Il che significava una cena alla pizzeria di Lupo, completa di pizza Caruso, pomodori con basilico fresco e pane francese da intingere nella paradisiaca salsa degli speciali calamari (questo è il termine italiano) di Lupo. Tutto è rimasto come l’abbiamo trovato.
Io guardai l’highball rimasto a metà e ormai quasi privo di colore ora che il ghiaccio si era sciolto. Guardai il piccolo cilindro di cenere che era stata una sigaretta consumatasi da sola. Guardai l’aspirapolvere, un aggeggio dall’aspetto sorprendentemente funzionale in quell’ambiente così lussuoso. Guardai il giradischi, ancora acceso, che effettuava i suoi immutabili settantotto giri al minuto, anche se sul piatto non c’era nulla.
Infine riuscii a guardare di nuovo la cosa sul pavimento.
Era peggio di un corpo. Era una parodia senza sangue e senza alcuna consistenza del consueto occupante del punto che la polizia contrassegna con una X. Trovare indumenti sparpagliati in giro è normale, perfino più normale in un appartamento da scapolo che vedere gli abiti ordinatamente appesi nell’armadio. Ma questo… Sopra il collo della vestaglia c’erano gli occhiali. Le maniche della camicia erano all’interno di quelle della vestaglia. La camicia era abbottonata fino al colletto e sotto di esso era annodata la cravatta a foulard.
Le falde della camicia erano convenientemente infilate nei pantaloni, che avevano la cerniera tirata su e la cintura allacciata. Sotto i risvolti dei pantaloni c’erano le scarpe, disposte in un’angolatura assolutamente naturale, e al di sopra s’intravedeva il bordo delle calze.
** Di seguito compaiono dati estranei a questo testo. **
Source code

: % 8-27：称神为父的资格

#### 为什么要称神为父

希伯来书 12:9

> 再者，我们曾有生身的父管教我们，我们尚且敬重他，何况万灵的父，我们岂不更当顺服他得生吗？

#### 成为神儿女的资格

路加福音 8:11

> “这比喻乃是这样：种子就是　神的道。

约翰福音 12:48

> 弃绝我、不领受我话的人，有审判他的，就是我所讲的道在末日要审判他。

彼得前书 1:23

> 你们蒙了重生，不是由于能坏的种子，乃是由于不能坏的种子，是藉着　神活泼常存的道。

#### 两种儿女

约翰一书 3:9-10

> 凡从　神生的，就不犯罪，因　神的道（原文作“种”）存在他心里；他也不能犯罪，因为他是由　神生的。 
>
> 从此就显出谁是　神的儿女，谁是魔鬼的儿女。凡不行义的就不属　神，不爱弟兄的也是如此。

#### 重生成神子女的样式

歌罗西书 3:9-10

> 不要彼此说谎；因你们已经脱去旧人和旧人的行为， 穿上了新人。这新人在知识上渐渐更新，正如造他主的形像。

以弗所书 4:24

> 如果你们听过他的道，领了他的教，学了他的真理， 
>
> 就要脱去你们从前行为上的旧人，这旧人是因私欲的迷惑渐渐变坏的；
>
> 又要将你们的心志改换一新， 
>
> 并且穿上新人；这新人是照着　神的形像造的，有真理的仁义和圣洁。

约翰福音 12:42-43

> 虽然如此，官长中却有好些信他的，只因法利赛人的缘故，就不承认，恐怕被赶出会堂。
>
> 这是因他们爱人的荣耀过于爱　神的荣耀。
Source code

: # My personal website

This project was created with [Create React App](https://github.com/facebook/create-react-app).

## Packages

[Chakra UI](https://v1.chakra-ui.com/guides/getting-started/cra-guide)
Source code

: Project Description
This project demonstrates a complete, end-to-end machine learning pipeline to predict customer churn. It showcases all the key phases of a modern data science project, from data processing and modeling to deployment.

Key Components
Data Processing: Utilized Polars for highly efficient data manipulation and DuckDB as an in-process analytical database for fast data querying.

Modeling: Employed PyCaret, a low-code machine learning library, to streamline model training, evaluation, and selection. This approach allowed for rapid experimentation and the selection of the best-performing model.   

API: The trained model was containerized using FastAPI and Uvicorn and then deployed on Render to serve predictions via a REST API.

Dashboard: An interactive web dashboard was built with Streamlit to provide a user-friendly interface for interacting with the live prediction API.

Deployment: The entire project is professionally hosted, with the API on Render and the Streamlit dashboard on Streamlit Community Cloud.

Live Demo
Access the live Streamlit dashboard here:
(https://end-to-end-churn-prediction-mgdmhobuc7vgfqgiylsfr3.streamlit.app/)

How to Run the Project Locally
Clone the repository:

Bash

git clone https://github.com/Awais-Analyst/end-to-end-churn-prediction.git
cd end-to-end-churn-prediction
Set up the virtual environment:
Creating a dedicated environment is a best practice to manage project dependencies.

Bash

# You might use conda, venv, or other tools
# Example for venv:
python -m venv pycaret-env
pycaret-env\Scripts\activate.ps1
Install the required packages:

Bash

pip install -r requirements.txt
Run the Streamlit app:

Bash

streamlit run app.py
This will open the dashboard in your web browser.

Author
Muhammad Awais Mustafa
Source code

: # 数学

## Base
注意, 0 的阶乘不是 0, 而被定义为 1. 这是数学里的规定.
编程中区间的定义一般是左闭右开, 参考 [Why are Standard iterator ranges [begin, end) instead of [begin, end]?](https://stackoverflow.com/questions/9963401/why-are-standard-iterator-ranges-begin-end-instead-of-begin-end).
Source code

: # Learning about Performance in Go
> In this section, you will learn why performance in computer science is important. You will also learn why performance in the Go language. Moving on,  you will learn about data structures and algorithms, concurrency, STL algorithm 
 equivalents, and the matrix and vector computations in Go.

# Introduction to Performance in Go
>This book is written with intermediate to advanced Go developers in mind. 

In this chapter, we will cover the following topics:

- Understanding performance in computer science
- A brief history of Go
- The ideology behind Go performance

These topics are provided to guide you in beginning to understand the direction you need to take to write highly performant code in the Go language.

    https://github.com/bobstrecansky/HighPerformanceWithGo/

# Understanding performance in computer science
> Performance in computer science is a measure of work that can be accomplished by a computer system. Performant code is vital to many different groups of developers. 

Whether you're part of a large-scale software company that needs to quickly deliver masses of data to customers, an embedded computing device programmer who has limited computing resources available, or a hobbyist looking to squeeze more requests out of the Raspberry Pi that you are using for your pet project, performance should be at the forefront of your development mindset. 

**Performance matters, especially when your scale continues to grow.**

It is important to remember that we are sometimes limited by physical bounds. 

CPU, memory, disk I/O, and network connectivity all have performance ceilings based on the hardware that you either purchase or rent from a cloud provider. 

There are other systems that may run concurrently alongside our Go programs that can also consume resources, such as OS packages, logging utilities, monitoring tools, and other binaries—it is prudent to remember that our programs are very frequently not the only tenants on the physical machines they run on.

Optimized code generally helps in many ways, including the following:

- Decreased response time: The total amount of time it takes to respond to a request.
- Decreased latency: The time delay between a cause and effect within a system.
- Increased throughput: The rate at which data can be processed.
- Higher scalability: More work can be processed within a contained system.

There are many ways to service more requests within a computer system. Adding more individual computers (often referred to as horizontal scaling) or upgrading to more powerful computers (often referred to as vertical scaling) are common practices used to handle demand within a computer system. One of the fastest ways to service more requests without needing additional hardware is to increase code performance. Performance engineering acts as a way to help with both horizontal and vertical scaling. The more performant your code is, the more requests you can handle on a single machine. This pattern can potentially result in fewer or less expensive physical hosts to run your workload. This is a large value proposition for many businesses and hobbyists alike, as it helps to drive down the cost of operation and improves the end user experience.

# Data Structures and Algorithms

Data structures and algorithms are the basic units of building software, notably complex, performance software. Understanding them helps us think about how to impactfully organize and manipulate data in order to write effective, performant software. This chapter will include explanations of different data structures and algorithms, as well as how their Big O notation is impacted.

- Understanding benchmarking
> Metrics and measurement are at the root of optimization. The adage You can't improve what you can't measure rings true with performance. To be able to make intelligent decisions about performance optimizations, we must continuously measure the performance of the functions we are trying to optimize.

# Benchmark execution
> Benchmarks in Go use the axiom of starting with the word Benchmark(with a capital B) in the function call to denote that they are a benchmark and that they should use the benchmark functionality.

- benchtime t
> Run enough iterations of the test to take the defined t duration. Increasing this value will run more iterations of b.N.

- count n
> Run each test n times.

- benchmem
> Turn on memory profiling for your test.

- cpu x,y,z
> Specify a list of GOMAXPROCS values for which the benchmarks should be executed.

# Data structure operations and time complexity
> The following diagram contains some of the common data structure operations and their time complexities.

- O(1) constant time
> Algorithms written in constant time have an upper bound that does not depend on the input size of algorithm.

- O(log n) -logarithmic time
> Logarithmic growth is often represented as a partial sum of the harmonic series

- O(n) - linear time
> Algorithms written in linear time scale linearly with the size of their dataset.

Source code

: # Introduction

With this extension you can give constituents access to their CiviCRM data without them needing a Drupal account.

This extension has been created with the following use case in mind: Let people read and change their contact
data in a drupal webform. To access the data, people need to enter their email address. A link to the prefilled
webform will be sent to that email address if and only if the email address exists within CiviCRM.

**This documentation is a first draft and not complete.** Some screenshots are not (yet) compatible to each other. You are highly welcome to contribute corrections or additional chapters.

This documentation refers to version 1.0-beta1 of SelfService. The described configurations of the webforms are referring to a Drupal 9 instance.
— E sotto la camicia c’è la maglietta — mormorò l’ispettore Nynn con aria sconsolata — e un paio di mutande dentro i pantaloni. Non manca niente, c’è tutto quello che avrebbe addosso un uomo ben vestito. Solo che l’uomo non c’è.

Era come se Edward Horn fosse stato aggredito da qualche acido in grado di dissolvere solo la carne, lasciando intatti gli oggetti inanimati. Come se un aspiratore iperspaziale avesse risucchiato l’essere umano lasciandosi dietro solo il suo guscio di stoffa.
— Posso usare un portacenere? — domandai.
Nynn annuì. — Abbiamo lasciato intatta la scena perché tu la vedessi. Ma le foto sono già state scattate. — Mentre accendevo la sigaretta, lui si avvicinò al giradischi e lo spense. — Questa maledetta trottola mi dà sui nervi.
— E tutta questa maledetta faccenda dà sui nervi a me — replicai. — È come una versione striptease del Mary Celeste. Solo che lo spogliarello non ha avuto le caratteristiche di una provocazione graduale; uno schiocco di dita e woosh! un uomo non c’è più. Un attimo prima se ne sta comodamente vestito a casa sua, a fumare, a bere, ad ascoltare dischi. E l’istante dopo è nudo come un verme… e dove e a fare che cosa?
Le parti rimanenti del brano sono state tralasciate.